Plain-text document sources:
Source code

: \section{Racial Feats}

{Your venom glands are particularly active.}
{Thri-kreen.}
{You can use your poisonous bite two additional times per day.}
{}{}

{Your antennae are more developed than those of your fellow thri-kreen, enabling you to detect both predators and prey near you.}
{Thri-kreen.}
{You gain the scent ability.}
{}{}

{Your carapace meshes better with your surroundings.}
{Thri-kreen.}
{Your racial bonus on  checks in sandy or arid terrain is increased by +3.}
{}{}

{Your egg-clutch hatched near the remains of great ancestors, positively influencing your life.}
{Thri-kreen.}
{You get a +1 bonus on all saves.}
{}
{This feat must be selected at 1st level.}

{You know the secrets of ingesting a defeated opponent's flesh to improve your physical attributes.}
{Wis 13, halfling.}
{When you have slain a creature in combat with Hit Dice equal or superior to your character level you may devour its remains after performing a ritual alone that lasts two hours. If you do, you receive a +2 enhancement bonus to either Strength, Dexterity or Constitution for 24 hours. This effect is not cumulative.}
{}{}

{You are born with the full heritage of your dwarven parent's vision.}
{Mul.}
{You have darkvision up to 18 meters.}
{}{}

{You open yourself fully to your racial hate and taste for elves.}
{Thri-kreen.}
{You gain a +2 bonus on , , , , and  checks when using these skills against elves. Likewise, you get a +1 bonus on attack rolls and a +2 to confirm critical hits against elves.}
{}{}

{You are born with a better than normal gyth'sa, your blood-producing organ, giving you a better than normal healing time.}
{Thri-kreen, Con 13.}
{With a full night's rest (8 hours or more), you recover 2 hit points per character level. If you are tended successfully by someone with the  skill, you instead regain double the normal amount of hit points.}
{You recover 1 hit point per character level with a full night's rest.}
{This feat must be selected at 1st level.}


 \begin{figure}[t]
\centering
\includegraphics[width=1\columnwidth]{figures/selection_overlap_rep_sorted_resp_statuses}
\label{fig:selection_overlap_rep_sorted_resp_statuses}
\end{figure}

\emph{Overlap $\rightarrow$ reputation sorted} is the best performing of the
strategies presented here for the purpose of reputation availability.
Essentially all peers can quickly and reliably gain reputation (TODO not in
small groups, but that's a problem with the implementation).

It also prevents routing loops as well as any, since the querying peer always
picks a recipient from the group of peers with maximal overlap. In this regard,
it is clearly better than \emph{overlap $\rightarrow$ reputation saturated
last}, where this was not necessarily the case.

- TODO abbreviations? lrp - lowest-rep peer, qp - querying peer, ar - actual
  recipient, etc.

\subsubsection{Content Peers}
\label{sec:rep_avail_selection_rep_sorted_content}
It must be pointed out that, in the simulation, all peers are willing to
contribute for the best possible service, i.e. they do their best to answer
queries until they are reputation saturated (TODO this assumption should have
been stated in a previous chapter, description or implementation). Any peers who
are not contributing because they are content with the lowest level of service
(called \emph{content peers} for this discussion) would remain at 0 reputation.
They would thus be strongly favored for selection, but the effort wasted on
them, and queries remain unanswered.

• **About this exercise**
Every record listed above should be reproduced exactly.

• **Exercise response**
Source code

: \section{Racial Feats}

{Your venom glands are particularly active.}
{Thri-kreen.}
{You can use your poisonous bite two additional times per day.}
{}{}

{Your antennae are more developed than those of your fellow thri-kreen, enabling you to detect both predators and prey near you.}
{Thri-kreen.}
{You gain the scent ability.}
{}{}

{Your carapace meshes better with your surroundings.}
{Thri-kreen.}
{Your racial bonus on  checks in sandy or arid terrain is increased by +3.}
{}{}

{Your egg-clutch hatched near the remains of great ancestors, positively influencing your life.}
{Thri-kreen.}
{You get a +1 bonus on all saves.}
{}
{This feat must be selected at 1st level.}

{You know the secrets of ingesting a defeated opponent's flesh to improve your physical attributes.}
{Wis 13, halfling.}
{When you have slain a creature in combat with Hit Dice equal or superior to your character level you may devour its remains after performing a ritual alone that lasts two hours. If you do, you receive a +2 enhancement bonus to either Strength, Dexterity or Constitution for 24 hours. This effect is not cumulative.}
{}{}

{You are born with the full heritage of your dwarven parent's vision.}
{Mul.}
{You have darkvision up to 18 meters.}
{}{}

{You open yourself fully to your racial hate and taste for elves.}
{Thri-kreen.}
{You gain a +2 bonus on , , , , and  checks when using these skills against elves. Likewise, you get a +1 bonus on attack rolls and a +2 to confirm critical hits against elves.}
{}{}

{You are born with a better than normal gyth'sa, your blood-producing organ, giving you a better than normal healing time.}
{Thri-kreen, Con 13.}
{With a full night's rest (8 hours or more), you recover 2 hit points per character level. If you are tended successfully by someone with the  skill, you instead regain double the normal amount of hit points.}
{You recover 1 hit point per character level with a full night's rest.}
{This feat must be selected at 1st level.}


 \begin{figure}[t]
\centering
\includegraphics[width=1\columnwidth]{figures/selection_overlap_rep_sorted_resp_statuses}
\label{fig:selection_overlap_rep_sorted_resp_statuses}
\end{figure}

\emph{Overlap $\rightarrow$ reputation sorted} is the best performing of the
strategies presented here for the purpose of reputation availability.
Essentially all peers can quickly and reliably gain reputation (TODO not in
small groups, but that's a problem with the implementation).

It also prevents routing loops as well as any, since the querying peer always
picks a recipient from the group of peers with maximal overlap. In this regard,
it is clearly better than \emph{overlap $\rightarrow$ reputation saturated
last}, where this was not necessarily the case.

- TODO abbreviations? lrp - lowest-rep peer, qp - querying peer, ar - actual
  recipient, etc.

\subsubsection{Content Peers}
\label{sec:rep_avail_selection_rep_sorted_content}
It must be pointed out that, in the simulation, all peers are willing to
contribute for the best possible service, i.e. they do their best to answer
queries until they are reputation saturated (TODO this assumption should have
been stated in a previous chapter, description or implementation). Any peers who
are not contributing because they are content with the lowest level of service
(called \emph{content peers} for this discussion) would remain at 0 reputation.
They would thus be strongly favored for selection, but the effort wasted on
them, and queries remain unanswered.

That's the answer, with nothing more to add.